Liputan6.com, Tel Aviv - Perdana Menteri Israel Benjamin Netanyahu menolak deklarasi bahwa Yerusalem Timur adalah ibu kota Palestina yang diumumkan oleh Organisasi Kerja Sama Islam (OKI). Merespons hasil KTT Luar Biasa OKI tersebut, Netanyahu justru mengatakan bahwa "berbagai pernyataan (OKI) gagal mengesankannya".
"Kebenaran akan menang pada akhirnya dan banyak negara akan mengakui Yerusalem sebagai ibu kota Israel serta memindahkan kedutaan besar mereka," kata Netanyahu seperti dikutip dari Al Jazeera pada Jumat (15/12/2017).
Sebelumnya, pada hari Rabu, OKI mendesak komunitas internasional untuk mengikuti jejak mereka dengan menyatakan bahwa pengakuan atas Yerusalem berbahaya.
Advertisement
Pengakuan AS atas Yerusalem sebagai ibu kota Israel diumumkan Trump pada 6 Desember lalu. Dalam kesempatan yang sama, Trump juga memerintahkan pemindahan segera Kedubes AS ke kota tersebut.
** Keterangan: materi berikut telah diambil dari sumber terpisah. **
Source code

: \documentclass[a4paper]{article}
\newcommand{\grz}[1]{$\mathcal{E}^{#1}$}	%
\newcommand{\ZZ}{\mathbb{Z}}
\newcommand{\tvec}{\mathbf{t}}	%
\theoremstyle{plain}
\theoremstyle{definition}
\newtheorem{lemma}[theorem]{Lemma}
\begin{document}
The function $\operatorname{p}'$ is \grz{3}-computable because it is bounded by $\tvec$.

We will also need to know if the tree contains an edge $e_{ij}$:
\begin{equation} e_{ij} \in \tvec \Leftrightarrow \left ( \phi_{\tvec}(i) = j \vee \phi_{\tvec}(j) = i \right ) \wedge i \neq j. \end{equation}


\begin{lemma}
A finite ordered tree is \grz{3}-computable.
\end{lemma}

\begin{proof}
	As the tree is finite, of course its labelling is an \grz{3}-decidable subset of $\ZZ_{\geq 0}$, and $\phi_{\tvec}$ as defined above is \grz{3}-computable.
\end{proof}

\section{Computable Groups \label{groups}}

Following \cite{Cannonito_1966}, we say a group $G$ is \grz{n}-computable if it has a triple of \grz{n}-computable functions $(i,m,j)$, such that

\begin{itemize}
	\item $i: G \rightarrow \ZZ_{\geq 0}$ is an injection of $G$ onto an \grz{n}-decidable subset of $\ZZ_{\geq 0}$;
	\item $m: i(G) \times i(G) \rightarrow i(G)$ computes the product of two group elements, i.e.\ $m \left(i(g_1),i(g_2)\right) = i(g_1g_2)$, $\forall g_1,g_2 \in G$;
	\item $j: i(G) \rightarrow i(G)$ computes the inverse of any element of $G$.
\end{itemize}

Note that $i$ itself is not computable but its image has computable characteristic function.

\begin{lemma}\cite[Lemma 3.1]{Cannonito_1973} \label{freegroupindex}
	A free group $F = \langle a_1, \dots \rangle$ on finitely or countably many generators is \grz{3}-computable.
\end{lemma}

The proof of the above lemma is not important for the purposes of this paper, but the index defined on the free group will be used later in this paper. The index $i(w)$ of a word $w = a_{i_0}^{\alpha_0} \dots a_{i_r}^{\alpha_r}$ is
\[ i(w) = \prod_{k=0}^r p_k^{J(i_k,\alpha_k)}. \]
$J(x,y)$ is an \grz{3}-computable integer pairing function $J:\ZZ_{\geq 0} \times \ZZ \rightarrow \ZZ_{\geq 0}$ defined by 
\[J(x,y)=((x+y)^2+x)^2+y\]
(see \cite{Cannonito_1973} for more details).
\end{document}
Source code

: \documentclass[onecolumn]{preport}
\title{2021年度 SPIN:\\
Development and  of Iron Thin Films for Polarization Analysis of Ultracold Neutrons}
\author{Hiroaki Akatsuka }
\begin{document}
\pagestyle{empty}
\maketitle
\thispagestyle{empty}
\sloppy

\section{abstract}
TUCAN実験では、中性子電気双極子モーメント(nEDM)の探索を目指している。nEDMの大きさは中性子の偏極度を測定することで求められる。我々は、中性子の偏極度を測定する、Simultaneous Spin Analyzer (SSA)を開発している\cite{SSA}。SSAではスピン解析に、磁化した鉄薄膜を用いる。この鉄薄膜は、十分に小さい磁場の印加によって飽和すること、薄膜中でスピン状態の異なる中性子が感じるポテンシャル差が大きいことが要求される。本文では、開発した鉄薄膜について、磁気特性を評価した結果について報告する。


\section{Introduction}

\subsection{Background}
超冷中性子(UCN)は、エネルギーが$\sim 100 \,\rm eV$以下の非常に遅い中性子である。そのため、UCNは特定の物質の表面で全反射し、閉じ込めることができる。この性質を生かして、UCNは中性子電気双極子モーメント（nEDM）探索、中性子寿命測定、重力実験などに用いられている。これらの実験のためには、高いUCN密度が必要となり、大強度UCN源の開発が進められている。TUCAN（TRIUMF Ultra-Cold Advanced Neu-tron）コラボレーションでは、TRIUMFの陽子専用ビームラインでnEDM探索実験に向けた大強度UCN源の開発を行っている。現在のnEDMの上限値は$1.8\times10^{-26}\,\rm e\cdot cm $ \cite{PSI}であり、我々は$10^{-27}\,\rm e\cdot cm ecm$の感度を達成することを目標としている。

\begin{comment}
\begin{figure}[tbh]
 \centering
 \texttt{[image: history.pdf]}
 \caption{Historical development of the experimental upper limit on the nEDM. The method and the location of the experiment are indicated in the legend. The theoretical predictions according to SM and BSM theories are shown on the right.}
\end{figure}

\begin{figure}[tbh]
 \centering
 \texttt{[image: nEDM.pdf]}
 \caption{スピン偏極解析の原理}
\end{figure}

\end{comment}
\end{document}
Tidak hanya menyebut kebijakan Trump berbahaya, OKI juga menegaskan bahwa hal tersebut merupakan pelanggaran hukum internasional.
Baca Juga
"Tidak hanya sebagai ibu kota Israel, namun di Yerusalem kita menjunjung tinggi kebebasan beribadah bagi semua agama dan kitalah satu-satunya yang membuat pernyataan tersebut di Timur Tengah sementara tak seorang pun melakukannya," tutur Netanyahu.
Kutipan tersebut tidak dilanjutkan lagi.